Wednesday, May 23, 2007

The Bradman of coaches?

Is John Buchanan the best coach cricket has ever had? Apart from the seemingly endless sequence of wins that Australia have enjoyed under his coaching, the ways Australia have dominated (and continue to dominate) the game suggests an answer in the affirmative. Are there any composite numbers that can rank cricket coaches? For a game that thrives so much on statistics, it’s a surprise that we don’t have win averages, margin ratios and such like discussed on a consistent basis for coaches.

Back to Buchanan. Some may have questioned his coaching methods; some may have found his penchant for misplacing notes on the opposition a bit funny; but no one can question the fact that he has been the coach of the most successful cricket team of the past decade, and perhaps in all of cricket history until now. (Quiz question: who was the coach / manager of the 1948 Australian Invincibles? Or did Sir Don do that role as well?)

Rohit Brijnath of the Sportstar catches up with the Buchanan in this interview.

Buchanan’s stringent training routines and his focus on a corporate style of people management may have got more ink space in the media through his tenure as coach, but this interview brings out the little factors that characterize Buchanan’s success. Like the insistence on carrying their own bowling machine to West Indies during the World Cup this year, even though the West Indies Cricket Board had promised that there would be bowling machines at all venues, just because “it is one of the things we can then control.”

“Playing the percentages” is a term that gets used a lot in cricket. Buchanan does this too.

“Batting wise I looked at our scoring shot percentages, which is the number of balls we score from in an innings and roughly we average 150 to 180 balls an innings, so that means we're not scoring from 120 to 150 balls. And I said to the players I think it's realistic we can actually improve that by 5 to 10 per cent.

“The flip side to that is our bowling, we're in the vicinity of 50 to 55 per cent dot balls in an innings", and so again they tried to increase that by 5 to 10 per cent. In fielding it was the same. Buchanan looked at the opportunities created, the catches, throws at stumps, dives, and the numbers told him the team was successful about one in four times. So they tried to get it close to one in three.”
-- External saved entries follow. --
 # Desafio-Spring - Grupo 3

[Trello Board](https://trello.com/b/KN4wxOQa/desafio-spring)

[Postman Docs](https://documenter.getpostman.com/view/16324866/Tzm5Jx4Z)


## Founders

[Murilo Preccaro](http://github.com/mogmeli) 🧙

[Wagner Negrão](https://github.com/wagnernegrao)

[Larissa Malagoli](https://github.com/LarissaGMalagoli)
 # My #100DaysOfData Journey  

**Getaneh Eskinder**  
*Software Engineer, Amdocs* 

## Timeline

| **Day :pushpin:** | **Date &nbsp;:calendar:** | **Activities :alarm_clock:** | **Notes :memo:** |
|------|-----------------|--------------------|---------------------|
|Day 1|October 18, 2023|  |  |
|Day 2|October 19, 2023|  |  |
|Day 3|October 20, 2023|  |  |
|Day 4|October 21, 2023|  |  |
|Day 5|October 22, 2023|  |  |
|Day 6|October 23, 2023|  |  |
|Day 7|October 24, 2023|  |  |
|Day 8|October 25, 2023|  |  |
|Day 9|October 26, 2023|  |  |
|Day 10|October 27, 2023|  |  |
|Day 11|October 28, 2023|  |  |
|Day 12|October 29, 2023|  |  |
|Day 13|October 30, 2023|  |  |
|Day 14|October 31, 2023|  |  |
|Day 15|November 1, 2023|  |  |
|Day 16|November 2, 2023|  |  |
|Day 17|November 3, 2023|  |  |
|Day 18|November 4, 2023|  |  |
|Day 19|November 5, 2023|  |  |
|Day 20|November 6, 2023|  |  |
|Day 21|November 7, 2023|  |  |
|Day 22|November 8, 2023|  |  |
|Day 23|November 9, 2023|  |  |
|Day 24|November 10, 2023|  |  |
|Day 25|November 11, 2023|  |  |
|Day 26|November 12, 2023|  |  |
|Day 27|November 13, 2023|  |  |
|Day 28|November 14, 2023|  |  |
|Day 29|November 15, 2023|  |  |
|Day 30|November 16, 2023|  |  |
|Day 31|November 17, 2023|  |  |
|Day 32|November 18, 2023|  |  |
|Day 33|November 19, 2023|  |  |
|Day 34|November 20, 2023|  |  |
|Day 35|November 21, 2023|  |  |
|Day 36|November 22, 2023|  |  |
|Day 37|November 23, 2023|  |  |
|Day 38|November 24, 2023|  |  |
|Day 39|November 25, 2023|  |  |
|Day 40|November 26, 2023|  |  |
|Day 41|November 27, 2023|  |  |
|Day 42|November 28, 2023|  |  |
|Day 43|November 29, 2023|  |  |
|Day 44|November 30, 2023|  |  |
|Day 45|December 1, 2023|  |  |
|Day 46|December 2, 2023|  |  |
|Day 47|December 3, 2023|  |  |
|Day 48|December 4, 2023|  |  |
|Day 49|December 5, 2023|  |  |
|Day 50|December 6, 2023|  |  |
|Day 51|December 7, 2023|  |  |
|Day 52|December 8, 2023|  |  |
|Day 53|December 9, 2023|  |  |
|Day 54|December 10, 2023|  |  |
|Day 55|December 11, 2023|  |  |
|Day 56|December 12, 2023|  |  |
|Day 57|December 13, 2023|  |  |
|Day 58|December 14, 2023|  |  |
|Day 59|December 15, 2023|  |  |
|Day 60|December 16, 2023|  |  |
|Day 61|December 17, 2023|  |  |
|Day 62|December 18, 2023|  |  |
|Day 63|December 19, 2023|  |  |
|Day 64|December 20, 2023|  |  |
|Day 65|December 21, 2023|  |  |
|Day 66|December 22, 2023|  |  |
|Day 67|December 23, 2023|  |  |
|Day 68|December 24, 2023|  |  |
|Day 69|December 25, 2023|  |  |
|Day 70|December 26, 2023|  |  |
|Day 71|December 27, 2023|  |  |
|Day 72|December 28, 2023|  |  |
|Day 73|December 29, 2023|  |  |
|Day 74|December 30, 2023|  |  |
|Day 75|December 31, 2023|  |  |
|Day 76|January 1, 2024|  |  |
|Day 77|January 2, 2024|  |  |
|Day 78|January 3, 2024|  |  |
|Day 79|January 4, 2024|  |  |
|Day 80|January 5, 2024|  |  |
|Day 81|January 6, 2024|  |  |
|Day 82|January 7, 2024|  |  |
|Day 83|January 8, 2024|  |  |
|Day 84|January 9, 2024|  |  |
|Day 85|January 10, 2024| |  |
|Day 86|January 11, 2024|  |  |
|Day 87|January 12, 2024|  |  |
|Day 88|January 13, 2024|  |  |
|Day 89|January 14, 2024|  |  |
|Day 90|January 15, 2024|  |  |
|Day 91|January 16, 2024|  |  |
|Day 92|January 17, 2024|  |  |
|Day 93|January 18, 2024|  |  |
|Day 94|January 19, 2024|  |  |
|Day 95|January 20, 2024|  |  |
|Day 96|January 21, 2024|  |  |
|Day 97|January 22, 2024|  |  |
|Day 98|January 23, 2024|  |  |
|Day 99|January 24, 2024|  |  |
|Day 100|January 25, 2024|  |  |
Buchanan almost seems to treat runs and numbers as entries in a Profit & Loss statement and work on them accordingly – increasing something here, cutting a little bit there, and thus improving the overall numbers successfully. (May be Peter Moores should just tell a certain Stephen Harmison to ensure that he gets the batsman to play at at least 3 deliveries in an over. Now that would be a start, wouldn’t it?)

Simply put, success (in cricket at least) is about doing the little things right, seems to be Buchanan’s mantra. Contrast this with coaches who talk of processes, long-term plans, “building a team for the future” and the like.